I skipped Hardly Strictly Bluegrass this year. Though it was tempting, in the end I didn't want to wrestle with the ghosts of Penelope and Thaïs that surround my memories of the festival. The decision was made even easier by the fact that Patti Smith, one of the main draws for me this year, was going to do a show at the Fillmore the following night, making me feel like I wasn't going to miss out entirely.

I never really heard much about Smith's appearance the day before, but the Fillmore show was a surprising disappointment. Smith is one of the most incendiary performers I've ever seen onstage, but this gig started off with a subdued "Kimberly," followed by a couple of tracks off her latest album Banga- "April Fool" and "Fuji-San," all set snugly in mid-tempo groove and Smith and her band seemed in no particular hurry to turn up the heat. She talked about her expensive dungarees, Obama, John Walker Lindh, and some other Patti-banter, which the audience ate up. She was in an avuncular mood, perhaps too relaxed from the massage she received before the show, which she also told us about.

It wasn't until "Beneath the Southern Cross" that the show really started to burn, but after that she left the stage for Lenny Kaye's medley slot, which also felt rather perfunctory and dialed-in, and the momentum flagged again. I ran into CC and her longtime boyfriend in the audience early on, after I moved toward the rear of the crowd to escape two Neanderthals who were yelling at each other as a means to communicate over the music, and was standing next to them as Smith came back on to sing "Maria" from the new album.

The song includes a refrain with the lyrics "I knew you when we were young," and I couldn't help but think of the woman now standing next to me, whom I used to date almost 20 years ago, with her current partner on her other side, and how much both of our lives had changed in the ensuing years. How they've gone in such different directions. I remembered sitting in the living room of her Pacific Heights flat, which was filled with carefully-cultivated succulent plants, and how she would tell me of her appreciation of Marlon Brando when he was younger; of the night we went into The Owl Tree for the first time. It was late and in the middle of the week. We were the only people there, seated at the bar, and C Bobby said in his own inimitable nonchalant way, looking out the open door at the fog rolling down Taylor while cleaning an ashtray, "It's a perfect night for a murder." 

Suddenly I was filled with this melancholy sense of loss I couldn't shake, which only gathered its own momentum as Smith went into "Because the Night"- a madeleine song for me like few others. "Pissing in the River" didn't bring me back from that ledge, and "Gloria" sounded obligatory.

The audience, many of which seemed to have never seen her before (including CC and a charming vamp I met before the show), seemed to made up of a number of the curious rather than the converted, and ate the entire thing up, bringing Smith back for a three song encore which began with a pompous-sounding "Banga" and ended with "Rock and Roll Nigger," which Smith dedicated to Obama in the evening's one true moment of vintage Patti.

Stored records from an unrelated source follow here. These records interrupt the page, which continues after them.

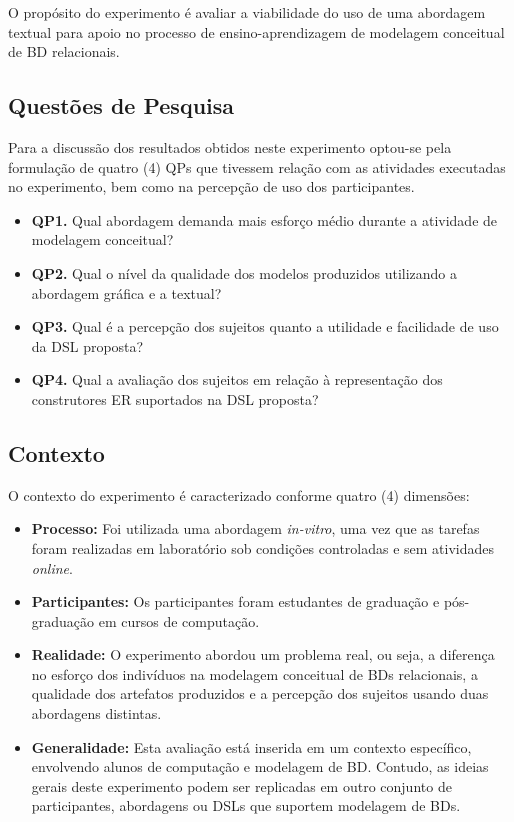 O propósito do experimento é avaliar a viabilidade do uso de uma abordagem textual para apoio no processo de ensino-aprendizagem de modelagem conceitual de \ac{BD} relacionais.

\subsection{Questões de Pesquisa} \label{ssec:questPesq}
Para a discussão dos resultados obtidos neste experimento optou-se pela formulação de quatro (4) \acp{QP} que tivessem relação com as atividades executadas no experimento, bem como na percepção de uso dos participantes. 
\begin{itemize}
    \small
    \item \textbf{QP1.} Qual abordagem demanda mais esforço médio durante a atividade de modelagem conceitual?
    \item \textbf{QP2.} Qual o nível da qualidade dos modelos produzidos utilizando a abordagem gráfica e a textual?
    \item \textbf{QP3.} Qual é a percepção dos sujeitos quanto a utilidade e facilidade de uso da \ac{DSL} proposta?
    \item \textbf{QP4.} Qual a avaliação dos sujeitos em relação à representação dos construtores \ac{ER} suportados na \ac{DSL} proposta?
\end{itemize}

\subsection{Contexto} \label{ssec:contxExp}

O contexto do experimento é caracterizado conforme quatro (4) dimensões:

\begin{itemize}
    \item \textbf{Processo:} Foi utilizada uma abordagem \textit{in-vitro}, uma vez que as tarefas foram realizadas em laboratório sob condições controladas e sem atividades \textit{online}.
    \item \textbf{Participantes:} Os participantes foram estudantes de graduação e pós-graduação em cursos de computação.
    \item \textbf{Realidade:} O experimento abordou um problema real, ou seja, a diferença no esforço dos indivíduos na modelagem conceitual de \acp{BD} relacionais, a qualidade dos artefatos produzidos e a percepção dos sujeitos usando duas abordagens distintas.
    \item \textbf{Generalidade:} Esta avaliação está inserida em um contexto específico, envolvendo alunos de computação e modelagem de \ac{BD}. Contudo, as ideias gerais deste experimento podem ser replicadas em outro conjunto de participantes, abordagens ou \acp{DSL} que suportem modelagem de \acp{BD}.
\end{itemize}

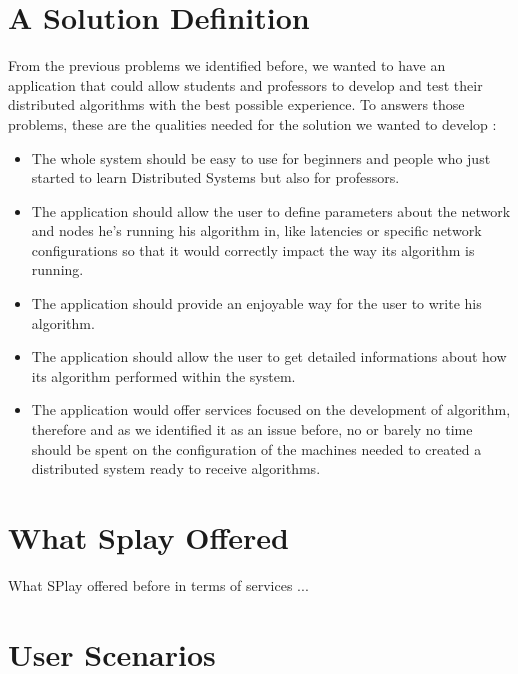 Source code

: \documentclass{eplmastersthesis}
\begin{document}

    \section{A Solution Definition} %

      From the previous problems we identified before, we wanted to have an
      application that could allow students and professors to develop and
      test their distributed algorithms with the best possible experience.
      To answers those problems, these are the qualities needed for the
      solution we wanted to develop :

      \begin{itemize}
        \item The whole system should be easy to use for beginners and people
        who just started to learn Distributed Systems but also for professors.
        \item The application should allow the user to define parameters about
        the network and nodes he's running his algorithm in, like latencies
        or specific network configurations so that it would correctly
        impact the way its algorithm is running.
        \item The application should provide an enjoyable way for the user
        to write his algorithm.
        \item The application should allow the user to get detailed informations
        about how its algorithm performed within the system.
        \item The application would offer services focused on the development
        of algorithm, therefore and as we identified it as an issue before, no
        or barely no time should be spent on the configuration of the machines
        needed to created a distributed system ready to receive algorithms.
      \end{itemize}

    \section{What Splay Offered} %

      What SPlay offered before in terms of services ...

    \section{User Scenarios} %
\end{document}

The next day, I was at work when I received an email from CC saying she and her boyfriend had gotten into an argument about our plans to see the Mariinsky Ballet together later in the week and that she wasn't going to be able to go. If she had to upset a man, it wasn't going to be the one with whom she's lived for more than a dozen years. I left my desk to take a walk down to the Bay and ended up sitting at the end of a pier where a woman had once thrown her two children into the water. The lyrics to Smith's "Redondo Beach" came into my mind, creating yet another madeleine.